Secondly, while Professor Lansdown applauds the scope, range and ambition of the book, he also says that it lacks a "definite destination." As a counterweight to this view, allow me to summarise what my introduction calls its "Structure and Argument." In brief, Shelley, Byron and their circle use radical interpretations of "liberty" and "freedom" to construct their idea of Europe; they view it through the lenses of what they take to be the living traditions -- not the dead remains -- of ancient Greek and Roman history; and they define European spaces and cultures in terms of non-European -- especially Islamic -- border-zones. As part of their project, they contrast what they see as a flawed Europe (of depots and restorations) with an alternative European future mediated through their interests in radical politics and revolution. Crucially too, they use the language of "Europe" in both a particularizing and a universalizing way. While constructing a uniquely European culture from specific historical events, places and literary texts, they also generalize that culture into a universal ideal for all humanity. As my chapters on the congress system and the Greek revolution show, the circle's ideas of Europe are political programs and not just immaterial "ideas"; but since they look for a social prospect beyond immediate material conditions, they also have a utopian dimension. This frustrating conflict between ideals and political circumstance is central, I think, to the politics of Shelley and Byron, and, perhaps, to Romanticism more widely. By showing how various texts engage with ideas about Europe, the book develops an approach to the period outside the dominant framework of nationalism and the potentially imprecise generalizations of cosmopolitanism. To explain what "Europe" meant in the early nineteenth century requires a vocabulary capable of articulating both transnationalism and the specificities of particular locations and cultures. For this reason, studying the idea of Europe can give us new ways to understand the complexities of identity formation and the politics of community in the Romantic period and beyond.

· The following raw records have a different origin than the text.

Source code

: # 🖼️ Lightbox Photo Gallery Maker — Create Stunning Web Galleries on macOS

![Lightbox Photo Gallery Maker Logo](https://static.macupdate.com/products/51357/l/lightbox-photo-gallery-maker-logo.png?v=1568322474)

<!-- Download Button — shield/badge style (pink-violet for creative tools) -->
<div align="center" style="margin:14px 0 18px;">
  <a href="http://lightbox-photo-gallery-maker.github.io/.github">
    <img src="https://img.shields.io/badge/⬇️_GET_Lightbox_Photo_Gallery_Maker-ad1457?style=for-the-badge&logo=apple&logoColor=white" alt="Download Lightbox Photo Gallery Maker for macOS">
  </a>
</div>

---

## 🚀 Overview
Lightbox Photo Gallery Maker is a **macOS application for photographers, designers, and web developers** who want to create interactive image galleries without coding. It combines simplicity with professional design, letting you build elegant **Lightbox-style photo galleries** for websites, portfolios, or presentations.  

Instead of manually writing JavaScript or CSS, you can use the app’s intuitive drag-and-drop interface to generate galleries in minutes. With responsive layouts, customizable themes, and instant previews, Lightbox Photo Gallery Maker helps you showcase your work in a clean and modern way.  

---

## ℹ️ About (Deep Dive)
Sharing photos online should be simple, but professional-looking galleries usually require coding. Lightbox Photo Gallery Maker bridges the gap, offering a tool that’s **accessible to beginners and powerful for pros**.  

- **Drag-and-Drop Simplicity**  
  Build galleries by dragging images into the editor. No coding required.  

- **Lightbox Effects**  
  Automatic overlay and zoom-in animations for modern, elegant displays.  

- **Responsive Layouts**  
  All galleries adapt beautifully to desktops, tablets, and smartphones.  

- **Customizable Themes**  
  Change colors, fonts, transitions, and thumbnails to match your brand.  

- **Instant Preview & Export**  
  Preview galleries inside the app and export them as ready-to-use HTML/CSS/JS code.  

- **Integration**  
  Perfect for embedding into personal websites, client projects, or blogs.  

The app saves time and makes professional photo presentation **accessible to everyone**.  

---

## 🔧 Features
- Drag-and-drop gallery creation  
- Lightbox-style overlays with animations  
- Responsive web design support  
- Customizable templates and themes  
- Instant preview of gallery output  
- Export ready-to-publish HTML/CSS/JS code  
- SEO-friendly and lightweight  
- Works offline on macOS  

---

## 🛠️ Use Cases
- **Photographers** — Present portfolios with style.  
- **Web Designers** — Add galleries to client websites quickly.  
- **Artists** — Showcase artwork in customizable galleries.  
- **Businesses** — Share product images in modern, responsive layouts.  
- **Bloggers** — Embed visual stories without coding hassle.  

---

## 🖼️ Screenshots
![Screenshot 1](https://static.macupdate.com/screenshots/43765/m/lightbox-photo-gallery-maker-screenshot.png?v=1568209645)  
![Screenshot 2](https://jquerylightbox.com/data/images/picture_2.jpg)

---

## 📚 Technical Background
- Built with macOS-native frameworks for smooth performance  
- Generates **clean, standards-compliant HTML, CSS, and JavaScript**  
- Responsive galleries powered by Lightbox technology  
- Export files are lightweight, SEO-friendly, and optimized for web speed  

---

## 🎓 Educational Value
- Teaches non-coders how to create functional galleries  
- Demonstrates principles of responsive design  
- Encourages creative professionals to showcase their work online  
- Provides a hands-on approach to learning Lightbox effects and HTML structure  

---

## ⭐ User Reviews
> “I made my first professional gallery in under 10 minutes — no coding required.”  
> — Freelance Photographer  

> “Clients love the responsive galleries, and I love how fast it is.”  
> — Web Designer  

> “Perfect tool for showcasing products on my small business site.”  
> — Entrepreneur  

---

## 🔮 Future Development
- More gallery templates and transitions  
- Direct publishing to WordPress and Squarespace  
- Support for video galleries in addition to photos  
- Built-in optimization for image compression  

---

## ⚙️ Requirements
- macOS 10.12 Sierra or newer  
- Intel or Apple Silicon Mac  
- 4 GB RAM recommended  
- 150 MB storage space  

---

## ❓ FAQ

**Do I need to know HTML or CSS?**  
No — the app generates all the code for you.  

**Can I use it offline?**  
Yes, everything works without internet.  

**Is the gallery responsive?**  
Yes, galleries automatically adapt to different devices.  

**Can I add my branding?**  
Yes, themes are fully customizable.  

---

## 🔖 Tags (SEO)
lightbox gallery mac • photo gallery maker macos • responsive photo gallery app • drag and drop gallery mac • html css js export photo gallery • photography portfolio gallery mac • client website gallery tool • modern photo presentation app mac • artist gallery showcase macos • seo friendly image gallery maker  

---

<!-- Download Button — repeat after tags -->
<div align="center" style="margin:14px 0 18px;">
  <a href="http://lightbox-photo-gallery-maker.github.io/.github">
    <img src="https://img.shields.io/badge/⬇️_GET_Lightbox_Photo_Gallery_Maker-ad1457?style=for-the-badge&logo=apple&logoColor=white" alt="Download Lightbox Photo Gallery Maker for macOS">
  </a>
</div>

Whether this argument is compelling and persuasive is not for me to judge. All I can hope is that the book contributes to ongoing -- and important -- conversations about British ideas of Europe and the politics of Romanticism. To this end, I am grateful to Professor Lansdown for recommending the book to scholars in both literary studies and the history of ideas.
Paul Stock is British Academy Post-Doctoral Fellow at the London School of Economics and Political Science.